The immigration of the Dorians in the Greek culture the Iron Age was triggered, but the Greeks made helmets of bronze for centuries. There were various types named after the Greek region in which they were first in use. In the Corinthian helmet is the most famous Greek helmet type. It originated at the beginning of the 7th Century BC and was forged from single bronze plate. The Corinthian helmet was adjusted to the human skull and protected its most parts with back pieces and the nasal. Like most Greek helmets, it was often decorated with a horse's mane (Lophos). From the Corinthian helmet evolved, Chalkidiki and the Attic helmet, which enabled its wearer a wider view. All these types of headgear could easily retire to the front to allow a lull in an unrestricted field of view and an unobstructed breathing.
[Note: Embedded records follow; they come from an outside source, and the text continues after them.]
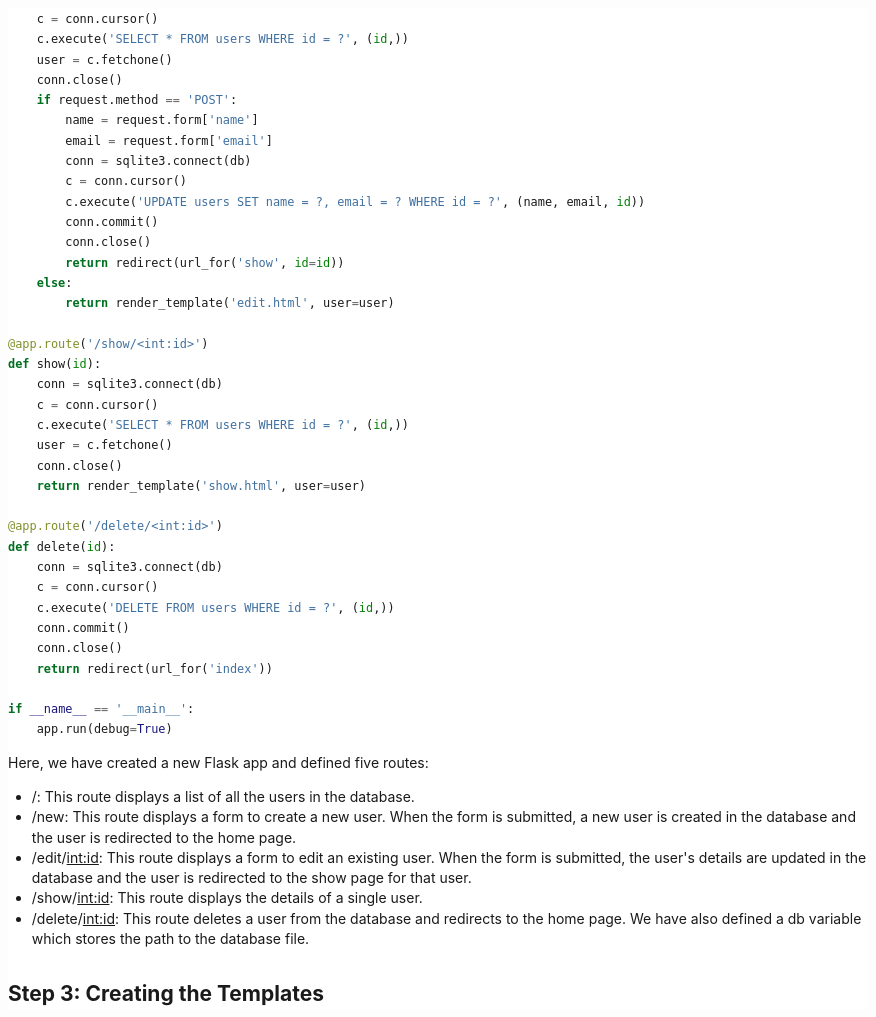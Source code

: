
 ```py
    c = conn.cursor()
    c.execute('SELECT * FROM users WHERE id = ?', (id,))
    user = c.fetchone()
    conn.close()
    if request.method == 'POST':
        name = request.form['name']
        email = request.form['email']
        conn = sqlite3.connect(db)
        c = conn.cursor()
        c.execute('UPDATE users SET name = ?, email = ? WHERE id = ?', (name, email, id))
        conn.commit()
        conn.close()
        return redirect(url_for('show', id=id))
    else:
        return render_template('edit.html', user=user)

@app.route('/show/<int:id>')
def show(id):
    conn = sqlite3.connect(db)
    c = conn.cursor()
    c.execute('SELECT * FROM users WHERE id = ?', (id,))
    user = c.fetchone()
    conn.close()
    return render_template('show.html', user=user)

@app.route('/delete/<int:id>')
def delete(id):
    conn = sqlite3.connect(db)
    c = conn.cursor()
    c.execute('DELETE FROM users WHERE id = ?', (id,))
    conn.commit()
    conn.close()
    return redirect(url_for('index'))

if __name__ == '__main__':
    app.run(debug=True)
```

Here, we have created a new Flask app and defined five routes:

- /: This route displays a list of all the users in the database.
- /new: This route displays a form to create a new user. When the form is submitted, a new user is created in the database and the user is redirected to the home page.
- /edit/[int:id](int:id): This route displays a form to edit an existing user. When the form is submitted, the user's details are updated in the database and the user is redirected to the show page for that user.
- /show/[int:id](int:id): This route displays the details of a single user.
- /delete/[int:id](int:id): This route deletes a user from the database and redirects to the home page.
  We have also defined a db variable which stores the path to the database file.

## Step 3: Creating the Templates
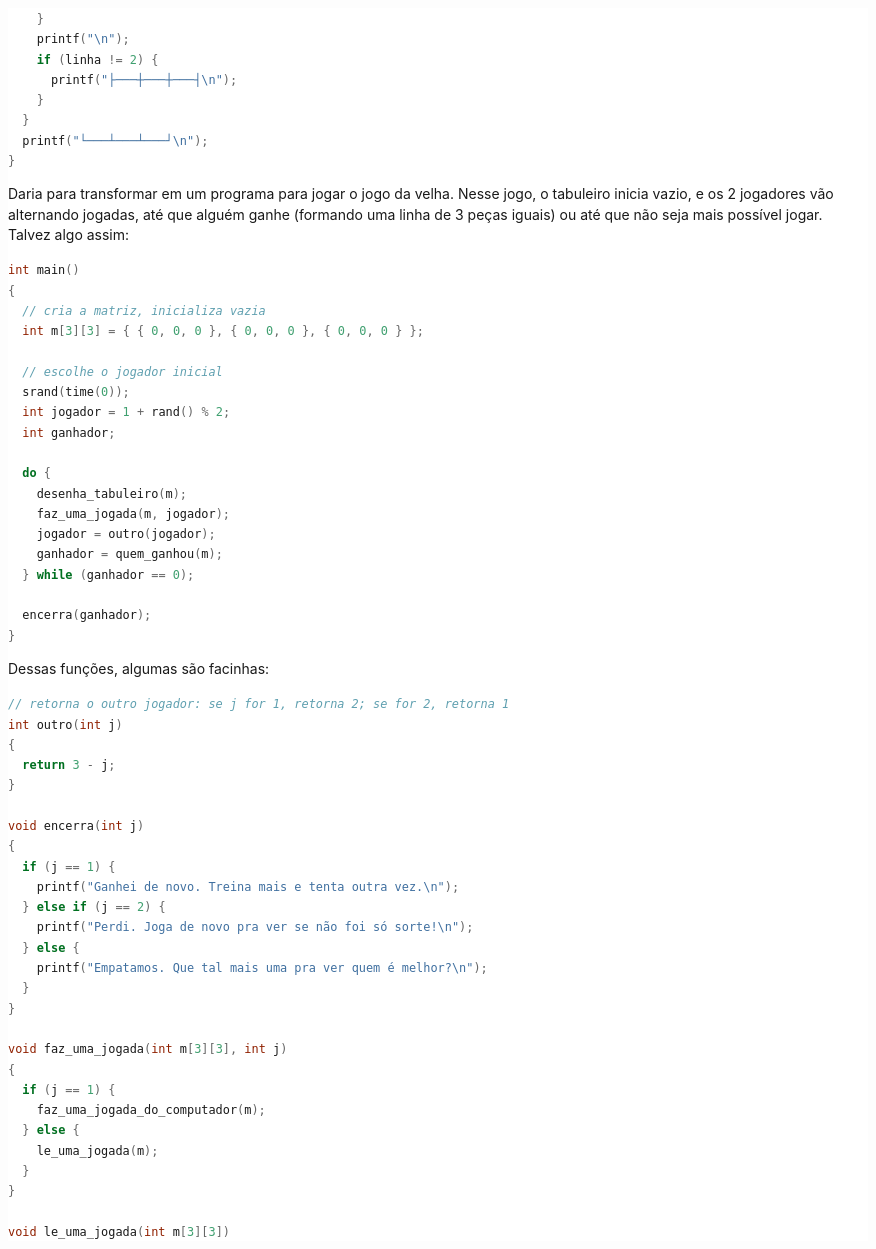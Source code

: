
 ```c
    }
    printf("\n");
    if (linha != 2) {
      printf("├───┼───┼───┤\n");
    }
  }
  printf("└───┴───┴───┘\n");
}
```

Daria para transformar em um programa para jogar o jogo da velha.
Nesse jogo, o tabuleiro inicia vazio, e os 2 jogadores vão alternando jogadas, até que alguém ganhe (formando uma linha de 3 peças iguais) ou até que não seja mais possível jogar.
Talvez algo assim:
```c
int main()
{
  // cria a matriz, inicializa vazia
  int m[3][3] = { { 0, 0, 0 }, { 0, 0, 0 }, { 0, 0, 0 } };

  // escolhe o jogador inicial
  srand(time(0));
  int jogador = 1 + rand() % 2;
  int ganhador;

  do {
    desenha_tabuleiro(m);
    faz_uma_jogada(m, jogador);
    jogador = outro(jogador);
    ganhador = quem_ganhou(m);
  } while (ganhador == 0);

  encerra(ganhador);
}
```
Dessas funções, algumas são facinhas:
```c
// retorna o outro jogador: se j for 1, retorna 2; se for 2, retorna 1
int outro(int j)
{
  return 3 - j;
}

void encerra(int j)
{
  if (j == 1) {
    printf("Ganhei de novo. Treina mais e tenta outra vez.\n");
  } else if (j == 2) {
    printf("Perdi. Joga de novo pra ver se não foi só sorte!\n");
  } else {
    printf("Empatamos. Que tal mais uma pra ver quem é melhor?\n");
  }
}

void faz_uma_jogada(int m[3][3], int j)
{
  if (j == 1) {
    faz_uma_jogada_do_computador(m);
  } else {
    le_uma_jogada(m);
  }
}

void le_uma_jogada(int m[3][3])
```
In the 4th Century BC, they solved the Corinthian type as much as possible, together with the Thracian helmet, which is also called a Phrygian helmet. The latter was actually invented by the Greeks themselves, recalled some of the traditional felt hat of the Thracians (a form of the Phrygian cap), with its long cheek pieces and the high, often bent forward helmet bell. In addition, there were (as almost always), many hybrid forms, which features various kinds had.
In the mid-4th Century BC developed in the Greek culture the Boeotian helmet, which protected only the front of the face and the sight was not restricted. As important to the horse an unobstructed view than it was for the fighting in a dense phalanx of hoplites, the Boeotian helmet type became popular soon. Still used riders this time, the above-mentioned types of helmets.
The daggers are approximately made as follows. The basic shape of the blade is made by a laser CNC machine. It is burned from spring steel. The semi-finished blade follows then in the groove cutter, where the cutting edge and the groove are milled. The blade is then oil-quenched and tempered to the desired hardness. Then the guard and pommel is attached to the blade tang. The tang is usually peened at the end (behind the pommel) and the cross-guard hard soldered with brass. Hardwood plates are placed under the handle wrapping from genuine cowhide so that the handle is sufficiently robust for a safe grasp. The steels surfaces obtain the desired finish in the end - with a wire brush or with a felt disc with polishing paste.